Tuesday, June 14, 2011

Why not?

This has been a whirl wind of a weekend! Chris and Carly came in late Wednesday night. We went to Charles Town Race Track on Thursday night for their awesome buffet and to gamble a little! It was fun showing Carly everything they have there and we played the slots a little and bet on a horse race. Friday we went to the rehearsal dinner for Leslie and Bobbys wedding. Saturday we went to an auction in the morning and spent the rest of the day at the wedding. It was a very beautiful wedding and we were so happy to be able ot enjoy that day with them. Sunday Chris and Carly went to her parents house so Brian and I came back home.

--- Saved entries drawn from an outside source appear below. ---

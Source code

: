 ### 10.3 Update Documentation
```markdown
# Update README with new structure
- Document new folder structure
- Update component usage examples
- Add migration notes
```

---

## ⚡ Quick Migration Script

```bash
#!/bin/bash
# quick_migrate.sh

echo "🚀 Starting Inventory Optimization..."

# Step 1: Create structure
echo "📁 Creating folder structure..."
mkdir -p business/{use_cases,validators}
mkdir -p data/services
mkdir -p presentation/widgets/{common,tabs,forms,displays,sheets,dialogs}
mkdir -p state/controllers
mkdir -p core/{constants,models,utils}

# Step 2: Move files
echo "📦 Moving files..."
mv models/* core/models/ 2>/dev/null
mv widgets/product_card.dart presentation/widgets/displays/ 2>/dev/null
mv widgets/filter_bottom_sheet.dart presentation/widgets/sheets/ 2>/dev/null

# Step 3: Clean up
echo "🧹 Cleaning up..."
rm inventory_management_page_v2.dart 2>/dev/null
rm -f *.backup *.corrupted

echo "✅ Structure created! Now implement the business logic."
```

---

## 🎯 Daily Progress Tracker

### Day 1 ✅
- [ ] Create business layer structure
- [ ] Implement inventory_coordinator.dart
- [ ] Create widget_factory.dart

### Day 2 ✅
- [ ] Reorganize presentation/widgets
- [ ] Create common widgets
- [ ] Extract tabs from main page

This weekend really got me thinking though. We are so lucky to have Chris with us. A couple years ago when he had his accident we weren't sure if we would enjoy any more days with him. Then a guy I graduated with died this weekend at Bonnaroo(a concert in TN) of heat stroke. It really made me think. Also my "3rd grandmother" who has been a HUGE part of my life is not doing well at all. I have been praying for her to go peacefully. She isn't scared to die and I know she just wants this to be over. I am so sad that this time has come but I know I am just being selfish by hoping that God keeps her around longer. She has had 94 wonderful years on this earth which most people don't get.
All of this has really put into perspective for me that you just never know what is going to happen and when this is going to end for us. I am now trying to preach to myself this "Why not?" idea. Why not go and do something I have always wanted and "Why not" love like there is no tomorrow! I am hoping to live my life this way! I really feel like we all take this life for granted and I am one of them. I don't tell people how much I love them and I don't live in the moment. It is human nature to always more and I want to be happy with what we have now.
I am so lucky to have such an amazing husband, loving family, and great friends and I hope you all know that I love you and I am so grateful to have you in my life.
I guess that's enough reflecting for today. I am planning to head to Charlotte when I get news that Celestine has passed. I want to be there. She has meant the world to me and will always be family. God took my dads mom away but he brought this amazing woman in our lives to bridge the emptiness. She will always be a grandmother to me! I love you Celestine!